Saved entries
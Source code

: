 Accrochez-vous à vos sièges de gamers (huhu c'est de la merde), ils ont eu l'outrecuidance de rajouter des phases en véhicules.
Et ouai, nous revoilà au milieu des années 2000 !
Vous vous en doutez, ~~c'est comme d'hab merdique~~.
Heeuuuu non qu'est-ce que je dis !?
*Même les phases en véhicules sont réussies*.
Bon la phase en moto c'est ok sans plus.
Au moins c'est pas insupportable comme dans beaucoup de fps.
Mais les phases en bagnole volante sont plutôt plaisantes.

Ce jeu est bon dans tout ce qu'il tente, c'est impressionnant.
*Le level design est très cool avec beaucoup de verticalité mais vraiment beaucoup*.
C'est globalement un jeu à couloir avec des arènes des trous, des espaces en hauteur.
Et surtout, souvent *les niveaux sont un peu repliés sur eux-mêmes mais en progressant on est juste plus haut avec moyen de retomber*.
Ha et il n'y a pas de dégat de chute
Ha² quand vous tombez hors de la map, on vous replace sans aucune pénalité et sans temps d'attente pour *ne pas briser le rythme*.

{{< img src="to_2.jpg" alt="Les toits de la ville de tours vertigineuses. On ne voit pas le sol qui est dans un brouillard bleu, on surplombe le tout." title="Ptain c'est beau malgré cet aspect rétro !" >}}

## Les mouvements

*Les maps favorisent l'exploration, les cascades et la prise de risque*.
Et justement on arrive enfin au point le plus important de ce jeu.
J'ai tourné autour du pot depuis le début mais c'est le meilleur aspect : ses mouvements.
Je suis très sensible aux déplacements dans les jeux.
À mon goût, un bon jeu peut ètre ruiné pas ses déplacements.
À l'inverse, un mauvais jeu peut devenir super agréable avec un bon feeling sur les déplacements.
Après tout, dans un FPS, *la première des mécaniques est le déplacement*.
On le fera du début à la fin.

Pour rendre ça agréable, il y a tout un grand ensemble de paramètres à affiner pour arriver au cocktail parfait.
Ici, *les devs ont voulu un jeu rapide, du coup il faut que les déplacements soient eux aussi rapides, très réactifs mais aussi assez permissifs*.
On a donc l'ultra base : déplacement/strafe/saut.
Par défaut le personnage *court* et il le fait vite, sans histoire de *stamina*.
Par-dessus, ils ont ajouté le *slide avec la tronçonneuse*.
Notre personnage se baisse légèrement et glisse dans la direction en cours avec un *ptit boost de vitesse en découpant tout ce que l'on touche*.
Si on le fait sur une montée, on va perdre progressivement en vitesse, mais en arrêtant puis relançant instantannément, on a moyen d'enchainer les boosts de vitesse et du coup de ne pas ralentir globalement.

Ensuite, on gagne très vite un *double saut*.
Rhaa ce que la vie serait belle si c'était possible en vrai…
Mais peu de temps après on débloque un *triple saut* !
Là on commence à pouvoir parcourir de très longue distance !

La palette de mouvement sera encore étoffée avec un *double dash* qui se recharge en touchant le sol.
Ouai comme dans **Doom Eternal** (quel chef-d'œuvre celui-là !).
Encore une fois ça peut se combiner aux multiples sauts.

» **Work to be completed**
Your answer should consist solely of the lines above from the line with "Ha² quand vous" to the line with "À mon goût, un", both included, reproduced exactly.

» **Response for this exercise**
Ha² quand vous tombez hors de la map, on vous replace sans aucune pénalité et sans temps d'attente pour *ne pas briser le rythme*.

{{< img src="to_2.jpg" alt="Les toits de la ville de tours vertigineuses. On ne voit pas le sol qui est dans un brouillard bleu, on surplombe le tout." title="Ptain c'est beau malgré cet aspect rétro !" >}}

## Les mouvements

*Les maps favorisent l'exploration, les cascades et la prise de risque*.
Et justement on arrive enfin au point le plus important de ce jeu.
J'ai tourné autour du pot depuis le début mais c'est le meilleur aspect : ses mouvements.
Je suis très sensible aux déplacements dans les jeux.
À mon goût, un bon jeu peut ètre ruiné pas ses déplacements.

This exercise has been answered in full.